Frank W. McAllister, Attorney-General, C. P. Le Mire, Assistant Attorney-General, for respondent; Don C. Carter of counsel.

(1) Under the facts in this case, it was unnecessary for the court to instruct on any phase of the law of self defense. Wharton on Homicide (3 Ed.), secs. 319-328; Bush v. State, 40 Texas Crim. 539; Henry v. People, 198 Ill. 162; State v. Evans, 124 Mo. 410; State v. Evans, 128 Mo. 412; State v. Hudpseth, 150 Mo. 32; State v. Patterson, 159 Mo. 561; State v. Feely, 194 Mo. 322; State v. Eastham, 240 Mo. 249; State v. Larkin, 250 Mo. 245; State v. Miles, 253 Mo. 438. Where the statements of the defendant are contradicted by all the other evidence, and the physical facts, and are unreasonable and inconsistent with the experience of mankind, the court is not bound to instruct the jury in regard thereto. State v. Tucker, 232 Mo. 18; State v. Arnold, 206 Mo. 600; State v. King, 203 Mo. 571; State v. Vaughan, 200 Mo. 22; State v. Fraga, 199 Mo. 136; State v. Hamilton, 170 Mo. 377; State v. Holloway, 161 Mo. 144; State v. Hancock, 148 Mo. 488. (2) Under the evidence in this case Instruction 12 was sufficient, and furnishes no basis for reversible error. State v. Eastham, 240 Mo. 249; State v. Feely, 194 Mo. 322; State v. Patterson, 159 Mo. 561; State v. Partlow, 90 Mo. 608; State v. Darling, 202 Mo. 172; State v. Gilmore, 95 Mo. 554.

WILLIAMS, J. Goode, J., concurs; Blair, J., concurs in a separate opinion, in which Woodson and Graves, JJ., join; Walker, C. J., dissents in a separate opinion, in which Williamson, J., joins.

OPINION

In Banc

WILLIAMS J.

Upon an information charging him with the crime of murder in the first degree, defendant was tried in the Circuit Court of Boone County, found guilty of murder in the second degree and his punishment fixed at twenty years' imprisonment. Defendant has duly perfected an appeal.

The evidence may be summarized as follows:

William L. Roberts (hereinafter referred to as appellant), about eight o'clock a. m., July 30, 1917, killed, by firing in rapid succession both barrels of a double-barreled shotgun, one William A. Ryland (hereinafter referred to as deceased).

Appellant and deceased for many years prior to and up to the time of the tragedy lived on adjoining farms as friendly neighbors.
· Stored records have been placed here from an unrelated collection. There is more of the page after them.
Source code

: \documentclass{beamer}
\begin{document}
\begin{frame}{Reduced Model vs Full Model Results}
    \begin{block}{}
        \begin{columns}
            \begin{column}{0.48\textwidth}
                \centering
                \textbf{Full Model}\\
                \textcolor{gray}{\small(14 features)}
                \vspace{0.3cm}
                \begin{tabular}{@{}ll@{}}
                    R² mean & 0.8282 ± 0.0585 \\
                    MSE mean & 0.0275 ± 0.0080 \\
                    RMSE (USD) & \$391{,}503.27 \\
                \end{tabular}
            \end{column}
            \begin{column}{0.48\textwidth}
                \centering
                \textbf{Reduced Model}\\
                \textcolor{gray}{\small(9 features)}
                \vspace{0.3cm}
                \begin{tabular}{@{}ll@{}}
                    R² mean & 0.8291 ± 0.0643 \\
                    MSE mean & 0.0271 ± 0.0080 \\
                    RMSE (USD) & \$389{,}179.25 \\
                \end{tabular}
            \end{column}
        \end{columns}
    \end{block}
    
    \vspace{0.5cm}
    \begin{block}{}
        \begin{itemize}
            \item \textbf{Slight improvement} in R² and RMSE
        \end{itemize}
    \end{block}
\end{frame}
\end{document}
Early on the morning of the homicide the deceased and one Charles Palmer, a colored farm-hand, went down to a feed lot on deceased's farm for the purpose of feeding hogs and unloading some shelled corn. The feed lot was about one-half mile from deceased's farm house, and approximately one-eighth mile from defendant's farm house. While deceased and his helper were unloading the shelled corn some of appellant's turkeys came over near the feed lot. At about the same time some of appellant's boys were seen by the deceased. The deceased thereupon told his helper to go over and tell appellant's boys to tell appellant that he (deceased) desired that the turkeys be kept out of the hog lot until he had finished fattening the hogs. The colored farm-hand did as he was instructed, and the appellant's boys delivered the message to the appellant. In a few minutes appellant went down to the hog lot. After some discussion concerning the turkeys, each called the other a liar, and deceased threw a neckyoke at appellant. Appellant hurriedly went away in the direction of his home, saying he would return shortly. He kept his promise, and in a few minutes returned with a double-barreled shotgun, and after more discussion and while deceased was in the act of climbing the wire fence, with an ax in his hand, appellant fired in rapid succession both barrels of the shotgun, inflicting the wounds from which the deceased shortly thereafter died.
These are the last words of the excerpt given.